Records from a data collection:
*** Begin section ***
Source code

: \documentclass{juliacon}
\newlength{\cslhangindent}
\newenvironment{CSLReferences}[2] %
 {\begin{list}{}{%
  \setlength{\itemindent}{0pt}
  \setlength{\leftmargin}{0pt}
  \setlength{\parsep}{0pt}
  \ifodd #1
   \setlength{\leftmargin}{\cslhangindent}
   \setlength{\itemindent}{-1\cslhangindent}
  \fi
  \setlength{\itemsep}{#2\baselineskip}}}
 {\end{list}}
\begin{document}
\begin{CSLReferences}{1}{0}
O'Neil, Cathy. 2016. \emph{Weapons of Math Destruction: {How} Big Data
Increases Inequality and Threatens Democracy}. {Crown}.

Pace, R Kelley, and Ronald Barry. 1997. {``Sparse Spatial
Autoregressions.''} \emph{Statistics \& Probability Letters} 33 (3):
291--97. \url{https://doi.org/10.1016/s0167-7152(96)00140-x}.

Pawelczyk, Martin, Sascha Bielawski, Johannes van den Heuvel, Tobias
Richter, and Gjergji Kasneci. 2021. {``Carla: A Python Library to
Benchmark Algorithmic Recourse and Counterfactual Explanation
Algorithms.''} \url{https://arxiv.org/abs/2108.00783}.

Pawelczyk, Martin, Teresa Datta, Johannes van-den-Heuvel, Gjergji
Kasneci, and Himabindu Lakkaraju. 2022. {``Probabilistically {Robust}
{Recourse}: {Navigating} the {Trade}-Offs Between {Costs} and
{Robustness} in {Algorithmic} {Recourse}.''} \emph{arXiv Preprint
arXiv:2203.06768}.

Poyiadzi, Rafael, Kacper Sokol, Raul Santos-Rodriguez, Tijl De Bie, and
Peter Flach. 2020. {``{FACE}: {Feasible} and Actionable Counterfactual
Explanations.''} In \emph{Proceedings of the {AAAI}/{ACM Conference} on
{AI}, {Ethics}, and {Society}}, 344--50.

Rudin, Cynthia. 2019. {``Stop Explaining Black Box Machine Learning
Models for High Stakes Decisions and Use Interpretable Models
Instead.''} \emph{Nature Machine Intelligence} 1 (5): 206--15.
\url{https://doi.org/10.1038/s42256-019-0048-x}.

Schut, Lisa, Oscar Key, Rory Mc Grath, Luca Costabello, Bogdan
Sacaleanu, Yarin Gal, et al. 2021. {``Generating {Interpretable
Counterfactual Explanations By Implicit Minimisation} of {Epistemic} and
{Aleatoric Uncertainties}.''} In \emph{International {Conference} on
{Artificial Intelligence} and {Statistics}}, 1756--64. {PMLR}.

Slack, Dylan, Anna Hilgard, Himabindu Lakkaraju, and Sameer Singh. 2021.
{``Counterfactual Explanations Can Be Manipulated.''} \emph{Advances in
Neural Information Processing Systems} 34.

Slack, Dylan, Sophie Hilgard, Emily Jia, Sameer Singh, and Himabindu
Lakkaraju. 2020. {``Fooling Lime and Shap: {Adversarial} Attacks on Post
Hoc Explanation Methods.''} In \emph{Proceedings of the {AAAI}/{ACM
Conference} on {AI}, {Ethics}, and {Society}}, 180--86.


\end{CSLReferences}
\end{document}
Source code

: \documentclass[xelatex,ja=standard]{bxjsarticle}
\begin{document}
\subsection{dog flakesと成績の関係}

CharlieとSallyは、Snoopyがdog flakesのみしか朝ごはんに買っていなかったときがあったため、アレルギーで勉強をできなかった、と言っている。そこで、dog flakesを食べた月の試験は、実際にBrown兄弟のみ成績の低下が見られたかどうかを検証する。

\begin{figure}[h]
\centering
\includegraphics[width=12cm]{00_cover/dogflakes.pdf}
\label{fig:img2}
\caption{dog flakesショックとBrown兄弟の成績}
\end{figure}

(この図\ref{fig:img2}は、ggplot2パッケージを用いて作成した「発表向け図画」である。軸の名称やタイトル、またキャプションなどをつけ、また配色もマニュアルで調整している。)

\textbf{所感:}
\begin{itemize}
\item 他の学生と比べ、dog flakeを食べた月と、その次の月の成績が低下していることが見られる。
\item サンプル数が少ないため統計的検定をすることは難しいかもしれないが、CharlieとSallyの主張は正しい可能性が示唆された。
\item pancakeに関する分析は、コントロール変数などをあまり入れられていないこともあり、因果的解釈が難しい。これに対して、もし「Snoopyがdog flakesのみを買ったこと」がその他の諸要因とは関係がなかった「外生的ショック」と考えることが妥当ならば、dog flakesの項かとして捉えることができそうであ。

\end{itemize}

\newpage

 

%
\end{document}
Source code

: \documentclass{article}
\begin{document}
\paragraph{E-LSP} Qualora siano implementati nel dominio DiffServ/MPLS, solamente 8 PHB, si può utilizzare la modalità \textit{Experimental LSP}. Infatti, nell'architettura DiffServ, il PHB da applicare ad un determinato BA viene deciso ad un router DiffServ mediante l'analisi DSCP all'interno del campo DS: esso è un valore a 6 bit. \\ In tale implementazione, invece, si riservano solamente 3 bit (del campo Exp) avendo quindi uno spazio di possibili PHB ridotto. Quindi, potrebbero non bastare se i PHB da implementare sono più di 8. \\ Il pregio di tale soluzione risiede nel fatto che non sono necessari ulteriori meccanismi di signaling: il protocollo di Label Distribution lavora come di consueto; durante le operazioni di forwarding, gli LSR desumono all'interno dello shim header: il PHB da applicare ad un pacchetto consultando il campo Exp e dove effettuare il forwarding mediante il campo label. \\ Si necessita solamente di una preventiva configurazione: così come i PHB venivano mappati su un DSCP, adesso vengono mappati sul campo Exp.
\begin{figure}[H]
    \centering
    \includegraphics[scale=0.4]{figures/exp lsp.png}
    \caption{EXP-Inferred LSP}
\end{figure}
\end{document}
*** End section ***
- [WHAT TO PRODUCE] Nothing but an exact copy of the lines from the start of the entries through the line containing "Slack, Dylan, Sophie" belongs in the response.

- [REPLY TO THE TASK]
Source code

: \documentclass{juliacon}
\newlength{\cslhangindent}
\newenvironment{CSLReferences}[2] %
 {\begin{list}{}{%
  \setlength{\itemindent}{0pt}
  \setlength{\leftmargin}{0pt}
  \setlength{\parsep}{0pt}
  \ifodd #1
   \setlength{\leftmargin}{\cslhangindent}
   \setlength{\itemindent}{-1\cslhangindent}
  \fi
  \setlength{\itemsep}{#2\baselineskip}}}
 {\end{list}}
\begin{document}
\begin{CSLReferences}{1}{0}
O'Neil, Cathy. 2016. \emph{Weapons of Math Destruction: {How} Big Data
Increases Inequality and Threatens Democracy}. {Crown}.

Pace, R Kelley, and Ronald Barry. 1997. {``Sparse Spatial
Autoregressions.''} \emph{Statistics \& Probability Letters} 33 (3):
291--97. \url{https://doi.org/10.1016/s0167-7152(96)00140-x}.

Pawelczyk, Martin, Sascha Bielawski, Johannes van den Heuvel, Tobias
Richter, and Gjergji Kasneci. 2021. {``Carla: A Python Library to
Benchmark Algorithmic Recourse and Counterfactual Explanation
Algorithms.''} \url{https://arxiv.org/abs/2108.00783}.

Pawelczyk, Martin, Teresa Datta, Johannes van-den-Heuvel, Gjergji
Kasneci, and Himabindu Lakkaraju. 2022. {``Probabilistically {Robust}
{Recourse}: {Navigating} the {Trade}-Offs Between {Costs} and
{Robustness} in {Algorithmic} {Recourse}.''} \emph{arXiv Preprint
arXiv:2203.06768}.

Poyiadzi, Rafael, Kacper Sokol, Raul Santos-Rodriguez, Tijl De Bie, and
Peter Flach. 2020. {``{FACE}: {Feasible} and Actionable Counterfactual
Explanations.''} In \emph{Proceedings of the {AAAI}/{ACM Conference} on
{AI}, {Ethics}, and {Society}}, 344--50.

Rudin, Cynthia. 2019. {``Stop Explaining Black Box Machine Learning
Models for High Stakes Decisions and Use Interpretable Models
Instead.''} \emph{Nature Machine Intelligence} 1 (5): 206--15.
\url{https://doi.org/10.1038/s42256-019-0048-x}.

Schut, Lisa, Oscar Key, Rory Mc Grath, Luca Costabello, Bogdan
Sacaleanu, Yarin Gal, et al. 2021. {``Generating {Interpretable
Counterfactual Explanations By Implicit Minimisation} of {Epistemic} and
{Aleatoric Uncertainties}.''} In \emph{International {Conference} on
{Artificial Intelligence} and {Statistics}}, 1756--64. {PMLR}.

Slack, Dylan, Anna Hilgard, Himabindu Lakkaraju, and Sameer Singh. 2021.
{``Counterfactual Explanations Can Be Manipulated.''} \emph{Advances in
Neural Information Processing Systems} 34.

Slack, Dylan, Sophie Hilgard, Emily Jia, Sameer Singh, and Himabindu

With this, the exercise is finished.